WHAT IS BEING ASKED:
Your task is to count the lines of the entries below that include the word "Apache" and to give only the resulting number.
THE DATA: Begin
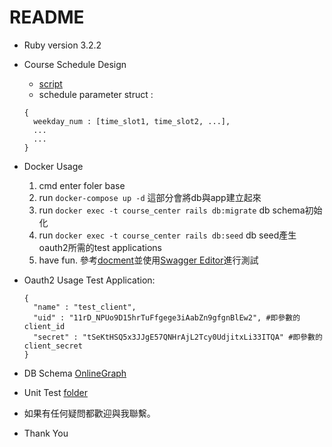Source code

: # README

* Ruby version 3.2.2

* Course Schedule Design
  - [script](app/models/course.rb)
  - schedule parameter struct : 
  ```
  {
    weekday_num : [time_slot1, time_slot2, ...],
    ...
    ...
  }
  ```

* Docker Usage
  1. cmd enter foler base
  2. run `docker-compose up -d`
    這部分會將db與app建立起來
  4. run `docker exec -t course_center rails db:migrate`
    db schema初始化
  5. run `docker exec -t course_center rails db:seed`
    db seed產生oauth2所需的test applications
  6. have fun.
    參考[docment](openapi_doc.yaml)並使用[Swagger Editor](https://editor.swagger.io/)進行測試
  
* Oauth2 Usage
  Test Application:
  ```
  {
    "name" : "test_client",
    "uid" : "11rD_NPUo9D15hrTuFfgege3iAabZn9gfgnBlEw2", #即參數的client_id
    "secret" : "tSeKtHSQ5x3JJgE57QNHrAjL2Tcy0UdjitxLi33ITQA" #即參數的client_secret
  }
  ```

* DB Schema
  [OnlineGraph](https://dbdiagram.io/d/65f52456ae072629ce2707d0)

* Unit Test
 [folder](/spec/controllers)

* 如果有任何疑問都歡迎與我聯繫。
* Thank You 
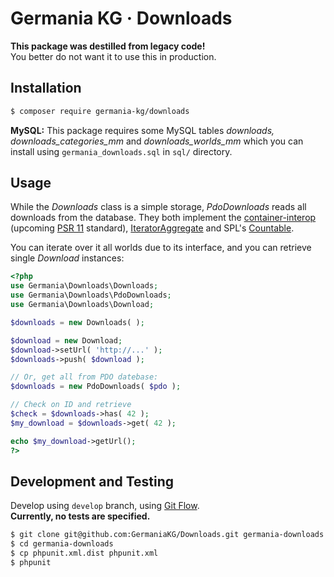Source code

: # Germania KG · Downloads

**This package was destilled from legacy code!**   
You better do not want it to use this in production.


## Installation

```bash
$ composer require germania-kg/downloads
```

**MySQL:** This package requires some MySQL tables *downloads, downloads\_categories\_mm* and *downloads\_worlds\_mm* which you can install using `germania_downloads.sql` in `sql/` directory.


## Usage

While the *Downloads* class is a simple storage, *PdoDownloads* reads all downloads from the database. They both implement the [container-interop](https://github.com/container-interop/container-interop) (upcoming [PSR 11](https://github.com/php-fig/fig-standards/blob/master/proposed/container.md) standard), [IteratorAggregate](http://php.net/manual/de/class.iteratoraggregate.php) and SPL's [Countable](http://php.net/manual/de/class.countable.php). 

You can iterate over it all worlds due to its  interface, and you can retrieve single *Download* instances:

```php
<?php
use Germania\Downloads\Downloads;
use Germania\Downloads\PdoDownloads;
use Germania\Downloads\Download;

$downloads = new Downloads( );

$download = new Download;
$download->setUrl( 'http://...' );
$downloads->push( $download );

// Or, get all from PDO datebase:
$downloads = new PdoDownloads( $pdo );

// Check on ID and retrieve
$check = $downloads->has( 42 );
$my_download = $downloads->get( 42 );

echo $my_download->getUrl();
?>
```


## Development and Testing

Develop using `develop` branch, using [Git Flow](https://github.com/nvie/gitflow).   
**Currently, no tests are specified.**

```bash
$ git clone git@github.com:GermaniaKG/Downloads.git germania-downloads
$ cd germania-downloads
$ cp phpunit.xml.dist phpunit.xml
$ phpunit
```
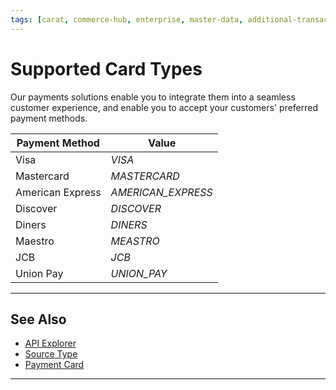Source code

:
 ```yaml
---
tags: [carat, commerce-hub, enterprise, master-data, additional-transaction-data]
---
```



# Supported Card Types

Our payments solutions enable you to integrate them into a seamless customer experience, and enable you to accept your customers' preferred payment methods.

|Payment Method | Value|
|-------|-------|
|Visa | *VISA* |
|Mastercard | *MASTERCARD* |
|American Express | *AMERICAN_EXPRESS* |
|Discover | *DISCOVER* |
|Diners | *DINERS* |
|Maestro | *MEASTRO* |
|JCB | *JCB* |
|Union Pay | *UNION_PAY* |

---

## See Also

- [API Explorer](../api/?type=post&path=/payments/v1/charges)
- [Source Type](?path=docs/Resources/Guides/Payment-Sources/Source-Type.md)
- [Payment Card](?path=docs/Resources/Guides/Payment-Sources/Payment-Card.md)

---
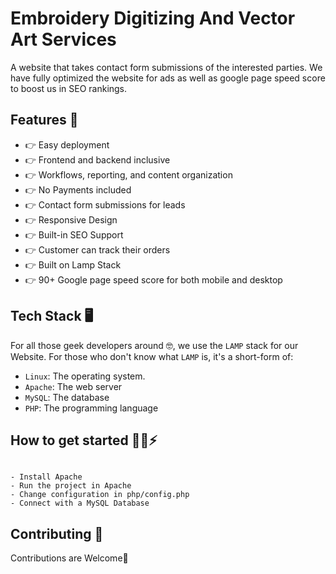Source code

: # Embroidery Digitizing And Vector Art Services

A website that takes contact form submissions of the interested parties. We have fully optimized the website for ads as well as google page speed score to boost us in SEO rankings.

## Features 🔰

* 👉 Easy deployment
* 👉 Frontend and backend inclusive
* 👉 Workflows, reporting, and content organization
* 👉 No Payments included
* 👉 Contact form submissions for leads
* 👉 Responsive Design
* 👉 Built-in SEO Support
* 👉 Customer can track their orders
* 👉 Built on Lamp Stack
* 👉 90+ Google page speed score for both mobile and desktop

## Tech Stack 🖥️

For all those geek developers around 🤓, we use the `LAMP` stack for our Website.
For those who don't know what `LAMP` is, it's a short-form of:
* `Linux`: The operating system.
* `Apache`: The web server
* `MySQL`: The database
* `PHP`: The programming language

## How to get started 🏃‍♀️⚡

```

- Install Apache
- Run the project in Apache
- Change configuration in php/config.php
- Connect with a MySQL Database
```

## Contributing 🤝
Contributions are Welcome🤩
THE DATA: End
RESPONSE TO THIS EXERCISE:
3